Recently, I’ve encountered two different situations in which the parties to a joint bankruptcy were not married. Unfortunately, it became necessary for one of the two debtors to be dismissed so that the case was no longer joint. Here is the pertinent provision from Section 302 of the Bankruptcy Code:
(a) A joint case under a chapter of this title is commenced by the filing with the bankruptcy court of a single petition under such chapter by an individual that may be a debtor under such chapter and such individual’s spouse. The commencement of a joint case under a chapter of this title constitutes an order for relief under such chapter.
(b After the commencement of a joint case, the court shall determine the extent, if any, to which the debtors’ estates shall be consolidated.
Question: what about common law marriage?

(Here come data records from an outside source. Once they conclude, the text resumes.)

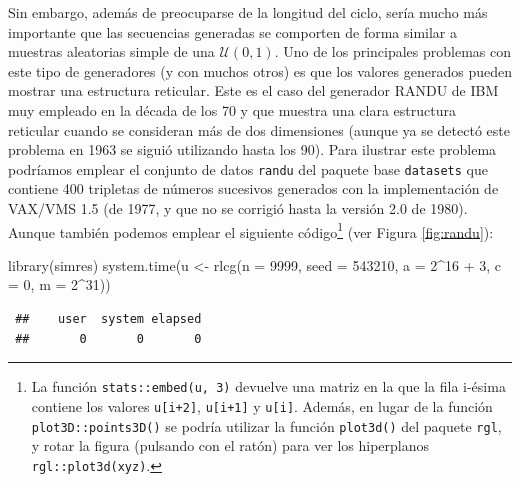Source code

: \documentclass[
]{book}
\newenvironment{Shaded}{\begin{snugshade}}{\end{snugshade}}
\newcommand{\AttributeTok}[1]{\textcolor[rgb]{0.77,0.63,0.00}{#1}}
\newcommand{\DecValTok}[1]{\textcolor[rgb]{0.00,0.00,0.81}{#1}}
\newcommand{\FunctionTok}[1]{\textcolor[rgb]{0.00,0.00,0.00}{#1}}
\newcommand{\NormalTok}[1]{#1}
\newcommand{\OtherTok}[1]{\textcolor[rgb]{0.56,0.35,0.01}{#1}}
\newcommand{\SpecialCharTok}[1]{\textcolor[rgb]{0.00,0.00,0.00}{#1}}
\theoremstyle{break}
\theoremstyle{nonumberplain}
\begin{document}
Sin embargo, además de preocuparse de la longitud del ciclo, sería mucho más importante que las secuencias generadas se comporten de forma similar a muestras aleatorias simple de una \(\mathcal{U}(0,1)\).
Uno de los principales problemas con este tipo de generadores (y con muchos otros) es que los valores generados pueden mostrar una estructura reticular.
Este es el caso del generador RANDU de IBM muy empleado en la década de los 70 y que muestra una clara estructura reticular cuando se consideran más de dos dimensiones (aunque ya se detectó este problema en 1963 se siguió utilizando hasta los 90).
Para ilustrar este problema podríamos emplear el conjunto de datos \texttt{randu} del paquete base \texttt{datasets} que contiene 400 tripletas de números sucesivos generados con la implementación de VAX/VMS 1.5 (de 1977, y que no se corrigió hasta la versión 2.0 de 1980).
Aunque también podemos emplear el siguiente código\footnote{La función \texttt{stats::embed(u,\ 3)} devuelve una matriz en la que la fila i-ésima contiene los valores \texttt{u{[}i+2{]}}, \texttt{u{[}i+1{]}} y \texttt{u{[}i{]}}. Además, en lugar de la función \texttt{plot3D::points3D()} se podría utilizar la función \texttt{plot3d()} del paquete \texttt{rgl}, y rotar la figura (pulsando con el ratón) para ver los hiperplanos \texttt{rgl::plot3d(xyz)}.} (ver Figura \ref{fig:randu}):

\begin{Shaded}
\begin{Highlighting}[]
\FunctionTok{library}\NormalTok{(simres)}
\FunctionTok{system.time}\NormalTok{(u }\OtherTok{\textless{}{-}} \FunctionTok{rlcg}\NormalTok{(}\AttributeTok{n =} \DecValTok{9999}\NormalTok{, }
          \AttributeTok{seed =} \DecValTok{543210}\NormalTok{, }\AttributeTok{a =} \DecValTok{2}\SpecialCharTok{\^{}}\DecValTok{16} \SpecialCharTok{+} \DecValTok{3}\NormalTok{, }\AttributeTok{c =} \DecValTok{0}\NormalTok{, }\AttributeTok{m =} \DecValTok{2}\SpecialCharTok{\^{}}\DecValTok{31}\NormalTok{))}
\end{Highlighting}
\end{Shaded}

\begin{verbatim}
 ##    user  system elapsed 
 ##       0       0       0
\end{verbatim}
\end{document}
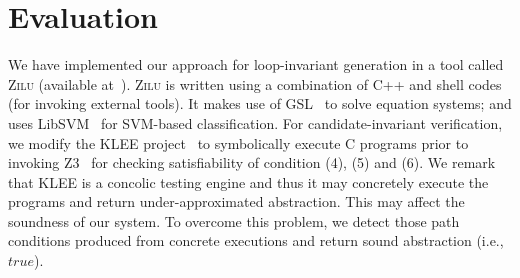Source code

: \section{Evaluation} %
\label{sec:evaluations}
We have implemented our approach for loop-invariant generation in a tool called \textsc{Zilu} (available at~\cite{zilu:repo}).
\textsc{Zilu} is written using a combination of C++ and shell codes (for invoking external tools). It makes use of GSL~\cite{gough2009gnu} to solve equation systems; and uses LibSVM~\cite{chang2011libsvm} for SVM-based classification.
For candidate-invariant verification, we modify the KLEE project~\cite{cadar2008klee} to symbolically execute C programs prior to invoking Z3~\cite{de2008z3} for checking satisfiability of
condition (4), (5) and (6). We remark that KLEE is a concolic testing engine and thus it may concretely execute the programs and return under-approximated abstraction. This may affect the soundness of our system.
To overcome this problem, we detect those path conditions produced from concrete executions and return sound abstraction (i.e., $true$). %

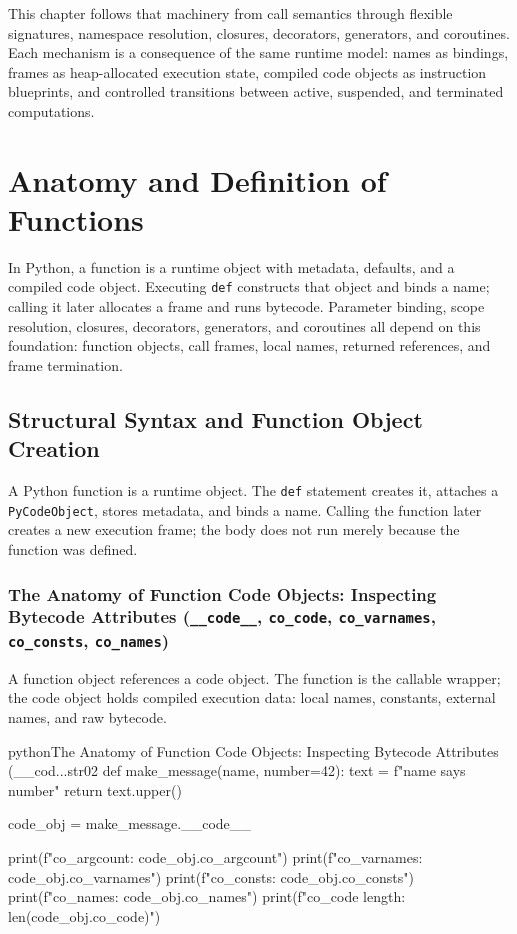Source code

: \documentclass[a4paper,twoside]{report}
\begin{document}
This chapter follows that machinery from call semantics through flexible signatures, namespace resolution, closures, decorators, generators, and coroutines. Each mechanism is a consequence of the same runtime model: names as bindings, frames as heap-allocated execution state, compiled code objects as instruction blueprints, and controlled transitions between active, suspended, and terminated computations.


\section{Anatomy and Definition of Functions}

In Python, a function is a runtime object with metadata, defaults, and a compiled code object. Executing \texttt{def} constructs that object and binds a name; calling it later allocates a frame and runs bytecode. Parameter binding, scope resolution, closures, decorators, generators, and coroutines all depend on this foundation: function objects, call frames, local names, returned references, and frame termination.


\subsection{Structural Syntax and Function Object Creation}

A Python function is a runtime object. The \texttt{def} statement creates it, attaches a \texttt{PyCodeObject}, stores metadata, and binds a name. Calling the function later creates a new execution frame; the body does not run merely because the function was defined.

\subsubsection{The Anatomy of Function Code Objects: Inspecting Bytecode Attributes (\texttt{\_\_code\_\_}, \texttt{co\_code}, \texttt{co\_varnames}, \texttt{co\_consts}, \texttt{co\_names})}

A function object references a code object. The function is the callable wrapper; the code object holds compiled execution data: local names, constants, external names, and raw bytecode.

\begin{codebox}[]{python}{The Anatomy of Function Code Objects: Inspecting Bytecode Attributes (\_\_cod...}{str02}
def make_message(name, number=42):
    text = f"{name} says {number}"
    return text.upper()

code_obj = make_message.__code__

print(f"co_argcount:    {code_obj.co_argcount}")
print(f"co_varnames:    {code_obj.co_varnames}")
print(f"co_consts:      {code_obj.co_consts}")
print(f"co_names:       {code_obj.co_names}")
print(f"co_code length: {len(code_obj.co_code)}")
\end{codebox}
\end{document}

I think that if there is a final decree from a court with appropriate jurisdiction adjudicating two persons to be common law husband and wife, then they are eligible for a joint case in bankruptcy. Marital status is strictly determined by state law, however, so it is important to know your jurisdiction’s position. In Alabama, for example, effective January 1, 2017, common law marriages are no longer recognized. I know Florida abolished common law marriage back in the late ‘60’s, and Georgia abolished common law marriage in 1997. I would think there are very few states in which the status is recognized nowadays, but be sure to check your jurisdiction.